The Delhi-based INTACH had taken the Bihar government to Patna High Court in August 2019 seeking the preservation of the Collectorate, and the constitution of Bihar Urban Arts and Heritage Commission, which had then been pending since 2012.
The state government had in 2016 proposed to demolish the Collectorate, which is a cluster of historic buildings dating from the Dutch-era Record Room and Old District Engineer’s Office to British-era DM Office and District Board Patna buildings, to build a new complex,
In March 2020, in the light of the directions of the high court, the new heritage commission was set up. However, INTACH then challenged its constitution in the high court, saying the seven-member panel had “no domain experts”, but only government officials as members.
The commission had concluded that the “structure-in-issue at Collectorate is not important from the point of view of history, architecture, aesthetics” and hence, the “need doesn’t seem to arise to preserve it”, according to the supplementary counter-affidavit that was filed by the Bihar government in the high court.
The legal battle to save the iconic landmark which started in 2019 hit a roadblock in September 2020 leaving the heritage buildings on the campus vulnerable again to demolition as the high court had disposed the case and allowed the government to take “necessary consequential action”, following which the INTACH went to the apex court.
“We went to the court only after no remedy was left. Elected members in a government should be a little more sensitive towards our built heritage. This is our cultural heritage, and we must all strive to protect it,” said advocate Roshan Santhalia, who appeared for INTACH in the Supreme Court.
The Supreme Court lawyer hoped for a “positive outcome” in this case which has thrown a spotlight on historical buildings in Patna, a city with a multi-layer history of over 2,000 years, ranging from the ancient Mauryan Empire to the British Raj.

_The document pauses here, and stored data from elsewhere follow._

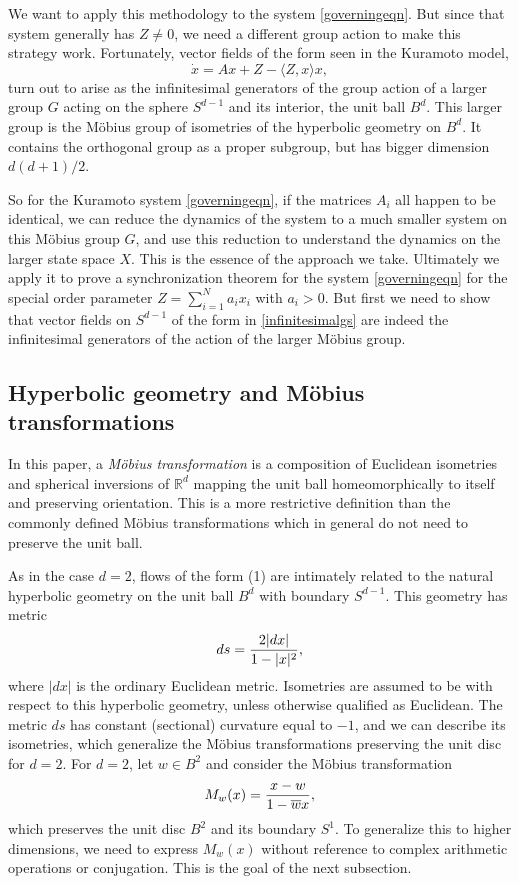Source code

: \documentclass[%
 aip,
 amsmath,amssymb,
 reprint,%
]{revtex4-1}
\begin{document}
We want to apply this methodology to the system \eqref{governingeqn}. But since that system generally has $Z \ne 0$, we need a different group action to make this strategy work. Fortunately, vector fields of the form seen in the Kuramoto model, 
\begin{equation}
 \dot x = Ax + Z - \langle Z, x \rangle x,
 \label{infinitesimalgs}
\end{equation}
 turn out to arise as the infinitesimal generators of the group action of a larger group $G$ acting on the sphere $S^{d-1}$ and its interior, the unit ball $B^d$.  This larger group is the M\"obius group of isometries of the hyperbolic geometry on $B^d$.  It contains the orthogonal group as a proper subgroup, but has bigger dimension $d(d+1)/2$.

So for the Kuramoto system \eqref{governingeqn}, if the matrices $A_i$ all happen to be identical, we can reduce the dynamics of the system to a much smaller system on this Möbius group $G$, and use this reduction to understand the dynamics on the larger state space $X$.  This is the essence of the approach we take. Ultimately we apply it to prove a synchronization theorem for the system \eqref{governingeqn} for the special order parameter 
$Z = \sum_{i=1}^N a_i x_i$ 
with $ a_i  > 0$. But first we need to show that vector fields on $S^{d-1}$ of the form in   \eqref{infinitesimalgs} are indeed the infinitesimal generators of the action of the larger M\"obius group.

\subsection{\label{sec:level2}Hyperbolic geometry and Möbius transformations}

In this paper, a \emph{Möbius transformation} is a composition of Euclidean isometries and spherical inversions of $\mathbb{R}^d$ mapping the unit ball homeomorphically to itself and preserving orientation. This is a more restrictive definition than the commonly defined Möbius transformations which in general do not need to preserve the unit ball. 

As in the case $d=2$, flows of the form (1) are intimately related to the natural hyperbolic geometry on the unit ball $B^d$ with boundary $S^{d-1}$.  This geometry has metric
$$
ds = {2 |dx| \over 1 - |x|^2},
$$
where $|dx|$ is the ordinary Euclidean metric. Isometries are assumed to be with respect to this hyperbolic geometry, unless otherwise qualified as Euclidean. The metric $ds$ has constant (sectional) curvature equal to $-1$, and we can describe its isometries, which generalize the M\"obius transformations preserving the unit disc for $d=2$. For $d = 2$, let $w \in B^2$ and consider the M\"obius transformation
$$
M_w(x) = {x-w \over 1-\overline w x},
$$
which preserves the unit disc $B^2$ and its boundary $S^1$.  To generalize this to higher dimensions, we need to express $M_w(x)$ without reference to complex arithmetic operations or conjugation.  This is the goal of the next subsection. 
\end{document}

Rajiv Soni, independent researcher and a core member of the citizen-led ‘Save Historic Patna Collectorate’ movement which was started in 2016 soon after the demolition was proposed to make way for a high-rise complex, also said the Supreme Court stay has generated hope for the future of Patna Collectorate and other historic buildings in Patna.
“In the first Master Plan of Patna made in 1962, the policy-makers had the vision to see that more space will be needed for Collectorate, court and other public offices. And, they also had the wisdom to propose the resetting of the Collectorate to another open area, and not demolish the old structures. The CM (Nitish Kumar) has laid the foundation stone for a new Collectorate complex (on September 16 last year) which is fine, now let that structure be built somewhere else,” he said.
In Patna, all new constructions are happening around Gandhi Maidan or in the historic core of the city, at the cost of the old historic fabric of the city, he lamented.
“Policy-makers would do well to plan new buildings outside the old city limits as the population is set to grow and building huge complexes in old areas will only increase carbon footprint and traffic congestion,” he said.
The Collectorate is one of the last surviving signatures of Dutch architecture in the Bihar capital. Some of the key scenes of Oscar-winning film ‘Gandhi’ was shot in the Record Room and DM Office in 1980s.
In 2016, the then Dutch ambassador to India Alphonsus Stoelinga had written to the Bihar chief minister appealing to him to preserve the historic Patna Collectorate as a “shared heritage”, and London-based Gandhi Foundation had appealed to the government to link the landmark with the Gandhi tourism circuit.
Historians, urban planners, conservation architects and other heritage experts have also been appealing since 2016 to the Nitish Kumar-led government to not dismantle the collectorate, saying it will “set a very bad precedent” and “jeopardise” the fate of other colonial-era buildings.